STUDY MATERIAL:
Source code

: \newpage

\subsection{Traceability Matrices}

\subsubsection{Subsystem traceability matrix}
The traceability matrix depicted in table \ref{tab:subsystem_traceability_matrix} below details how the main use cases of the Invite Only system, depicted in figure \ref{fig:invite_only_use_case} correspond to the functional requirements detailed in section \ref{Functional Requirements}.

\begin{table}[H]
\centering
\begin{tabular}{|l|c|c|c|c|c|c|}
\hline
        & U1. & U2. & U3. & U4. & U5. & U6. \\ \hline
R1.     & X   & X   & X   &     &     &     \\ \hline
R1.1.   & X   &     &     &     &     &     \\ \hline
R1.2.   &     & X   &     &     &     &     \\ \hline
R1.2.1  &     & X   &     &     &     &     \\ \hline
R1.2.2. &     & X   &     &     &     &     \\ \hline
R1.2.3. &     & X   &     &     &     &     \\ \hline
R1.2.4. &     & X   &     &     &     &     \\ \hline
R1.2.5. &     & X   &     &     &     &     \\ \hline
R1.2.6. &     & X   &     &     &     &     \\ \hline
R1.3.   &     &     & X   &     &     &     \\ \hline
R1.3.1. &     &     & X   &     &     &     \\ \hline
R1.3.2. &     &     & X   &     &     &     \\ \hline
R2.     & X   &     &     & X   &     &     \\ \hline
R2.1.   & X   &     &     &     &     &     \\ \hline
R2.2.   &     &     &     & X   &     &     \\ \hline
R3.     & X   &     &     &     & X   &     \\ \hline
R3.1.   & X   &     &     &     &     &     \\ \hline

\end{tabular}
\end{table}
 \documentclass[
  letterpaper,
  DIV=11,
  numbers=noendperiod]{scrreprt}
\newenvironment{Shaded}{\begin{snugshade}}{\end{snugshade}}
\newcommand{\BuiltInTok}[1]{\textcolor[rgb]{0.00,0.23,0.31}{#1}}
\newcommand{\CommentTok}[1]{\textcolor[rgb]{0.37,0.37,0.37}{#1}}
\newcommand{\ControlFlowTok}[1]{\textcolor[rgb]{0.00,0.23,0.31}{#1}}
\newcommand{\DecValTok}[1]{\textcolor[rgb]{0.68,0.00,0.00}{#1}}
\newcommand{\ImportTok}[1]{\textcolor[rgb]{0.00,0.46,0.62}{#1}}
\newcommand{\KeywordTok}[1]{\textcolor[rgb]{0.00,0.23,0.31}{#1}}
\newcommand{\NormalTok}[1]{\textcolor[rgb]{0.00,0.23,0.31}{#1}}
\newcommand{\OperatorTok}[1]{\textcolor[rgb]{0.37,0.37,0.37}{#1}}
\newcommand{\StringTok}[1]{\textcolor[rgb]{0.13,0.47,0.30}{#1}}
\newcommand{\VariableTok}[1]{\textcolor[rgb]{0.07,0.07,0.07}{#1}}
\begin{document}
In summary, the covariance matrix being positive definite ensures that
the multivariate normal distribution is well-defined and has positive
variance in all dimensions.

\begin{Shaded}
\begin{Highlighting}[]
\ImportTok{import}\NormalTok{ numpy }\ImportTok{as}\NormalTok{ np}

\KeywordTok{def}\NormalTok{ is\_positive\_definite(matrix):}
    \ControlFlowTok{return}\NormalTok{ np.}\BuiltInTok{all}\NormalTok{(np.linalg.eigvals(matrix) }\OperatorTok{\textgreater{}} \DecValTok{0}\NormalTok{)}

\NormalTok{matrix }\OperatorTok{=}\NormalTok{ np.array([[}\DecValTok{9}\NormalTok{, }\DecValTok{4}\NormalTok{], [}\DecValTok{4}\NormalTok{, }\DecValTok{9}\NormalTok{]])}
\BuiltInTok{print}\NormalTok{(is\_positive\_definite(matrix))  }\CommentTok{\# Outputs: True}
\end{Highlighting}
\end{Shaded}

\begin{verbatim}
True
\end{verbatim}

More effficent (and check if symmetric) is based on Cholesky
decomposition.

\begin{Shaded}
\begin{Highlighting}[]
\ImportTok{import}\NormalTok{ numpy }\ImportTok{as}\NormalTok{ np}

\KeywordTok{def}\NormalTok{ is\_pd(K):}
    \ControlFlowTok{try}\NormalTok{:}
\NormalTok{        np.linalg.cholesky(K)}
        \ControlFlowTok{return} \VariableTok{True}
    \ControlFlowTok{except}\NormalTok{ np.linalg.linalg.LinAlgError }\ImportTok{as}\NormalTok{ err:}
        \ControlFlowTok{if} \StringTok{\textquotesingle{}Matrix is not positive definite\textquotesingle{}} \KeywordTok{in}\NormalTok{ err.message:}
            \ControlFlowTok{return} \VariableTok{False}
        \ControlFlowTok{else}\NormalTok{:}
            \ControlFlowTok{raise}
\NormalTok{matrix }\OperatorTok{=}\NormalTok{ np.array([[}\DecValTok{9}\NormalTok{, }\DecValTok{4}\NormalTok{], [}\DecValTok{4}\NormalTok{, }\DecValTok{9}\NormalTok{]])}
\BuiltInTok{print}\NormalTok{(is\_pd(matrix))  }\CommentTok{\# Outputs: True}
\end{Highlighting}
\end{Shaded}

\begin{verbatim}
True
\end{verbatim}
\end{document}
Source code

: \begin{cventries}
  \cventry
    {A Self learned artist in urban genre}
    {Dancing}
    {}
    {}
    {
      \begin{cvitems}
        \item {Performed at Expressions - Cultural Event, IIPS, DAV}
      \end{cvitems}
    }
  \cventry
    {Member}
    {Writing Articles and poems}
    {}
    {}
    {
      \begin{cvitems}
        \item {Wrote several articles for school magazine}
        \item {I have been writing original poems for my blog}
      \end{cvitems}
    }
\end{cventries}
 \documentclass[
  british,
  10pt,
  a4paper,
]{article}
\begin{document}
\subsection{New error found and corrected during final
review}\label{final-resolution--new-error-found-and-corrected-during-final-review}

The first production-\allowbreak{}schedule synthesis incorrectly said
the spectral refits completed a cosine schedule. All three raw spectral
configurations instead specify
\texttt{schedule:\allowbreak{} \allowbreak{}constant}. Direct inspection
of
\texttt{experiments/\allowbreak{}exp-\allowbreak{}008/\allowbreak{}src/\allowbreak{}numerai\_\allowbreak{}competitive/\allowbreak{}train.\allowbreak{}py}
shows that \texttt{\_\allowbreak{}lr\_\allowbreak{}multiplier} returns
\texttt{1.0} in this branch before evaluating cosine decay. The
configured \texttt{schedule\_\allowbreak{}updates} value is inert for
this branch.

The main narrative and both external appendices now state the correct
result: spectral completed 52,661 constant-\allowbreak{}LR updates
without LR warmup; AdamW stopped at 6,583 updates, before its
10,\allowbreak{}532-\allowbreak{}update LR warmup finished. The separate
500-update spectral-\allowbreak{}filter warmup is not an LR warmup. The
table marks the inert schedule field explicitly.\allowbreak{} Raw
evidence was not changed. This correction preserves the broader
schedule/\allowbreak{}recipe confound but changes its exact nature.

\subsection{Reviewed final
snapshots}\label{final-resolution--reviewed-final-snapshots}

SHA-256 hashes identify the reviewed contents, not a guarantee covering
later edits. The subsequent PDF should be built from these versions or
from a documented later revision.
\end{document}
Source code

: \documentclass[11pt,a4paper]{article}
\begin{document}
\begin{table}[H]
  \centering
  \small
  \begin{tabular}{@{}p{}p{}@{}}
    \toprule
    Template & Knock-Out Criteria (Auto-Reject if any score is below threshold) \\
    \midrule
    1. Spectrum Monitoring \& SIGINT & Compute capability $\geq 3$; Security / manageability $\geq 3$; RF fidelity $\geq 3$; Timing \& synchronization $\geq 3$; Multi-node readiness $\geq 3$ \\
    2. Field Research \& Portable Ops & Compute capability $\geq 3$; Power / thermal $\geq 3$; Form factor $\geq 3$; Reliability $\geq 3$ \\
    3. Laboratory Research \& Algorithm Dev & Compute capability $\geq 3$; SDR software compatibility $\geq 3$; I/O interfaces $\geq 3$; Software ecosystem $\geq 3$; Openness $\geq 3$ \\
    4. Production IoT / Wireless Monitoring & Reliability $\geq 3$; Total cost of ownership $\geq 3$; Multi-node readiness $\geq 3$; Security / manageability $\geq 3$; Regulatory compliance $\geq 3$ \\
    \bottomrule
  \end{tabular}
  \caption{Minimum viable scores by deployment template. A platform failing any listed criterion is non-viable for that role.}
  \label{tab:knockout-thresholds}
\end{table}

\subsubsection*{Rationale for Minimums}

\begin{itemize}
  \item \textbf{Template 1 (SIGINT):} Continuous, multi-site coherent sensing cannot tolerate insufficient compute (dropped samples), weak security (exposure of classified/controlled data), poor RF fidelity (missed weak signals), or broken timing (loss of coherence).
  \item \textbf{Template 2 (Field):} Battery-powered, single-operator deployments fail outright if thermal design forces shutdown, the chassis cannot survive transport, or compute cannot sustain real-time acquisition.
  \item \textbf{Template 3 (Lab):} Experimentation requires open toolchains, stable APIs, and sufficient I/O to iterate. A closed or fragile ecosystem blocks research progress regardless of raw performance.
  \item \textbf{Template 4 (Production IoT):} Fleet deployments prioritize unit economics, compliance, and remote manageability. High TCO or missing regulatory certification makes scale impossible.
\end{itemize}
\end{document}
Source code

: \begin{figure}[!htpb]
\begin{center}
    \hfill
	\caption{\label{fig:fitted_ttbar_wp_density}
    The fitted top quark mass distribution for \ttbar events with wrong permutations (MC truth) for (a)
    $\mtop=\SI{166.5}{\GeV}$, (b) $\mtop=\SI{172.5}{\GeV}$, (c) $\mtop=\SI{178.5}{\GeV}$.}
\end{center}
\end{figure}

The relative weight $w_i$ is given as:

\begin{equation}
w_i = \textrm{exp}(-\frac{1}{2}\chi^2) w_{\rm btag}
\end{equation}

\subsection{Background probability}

INSTRUCTIONS FOR THE TASK: Whenever the string "CommentTok" occurs in a line of the entries above, copy that line.

ANSWER BOX:
\newcommand{\CommentTok}[1]{\textcolor[rgb]{0.37,0.37,0.37}{#1}}
\BuiltInTok{print}\NormalTok{(is\_positive\_definite(matrix))  }\CommentTok{\# Outputs: True}
\BuiltInTok{print}\NormalTok{(is\_pd(matrix))  }\CommentTok{\# Outputs: True}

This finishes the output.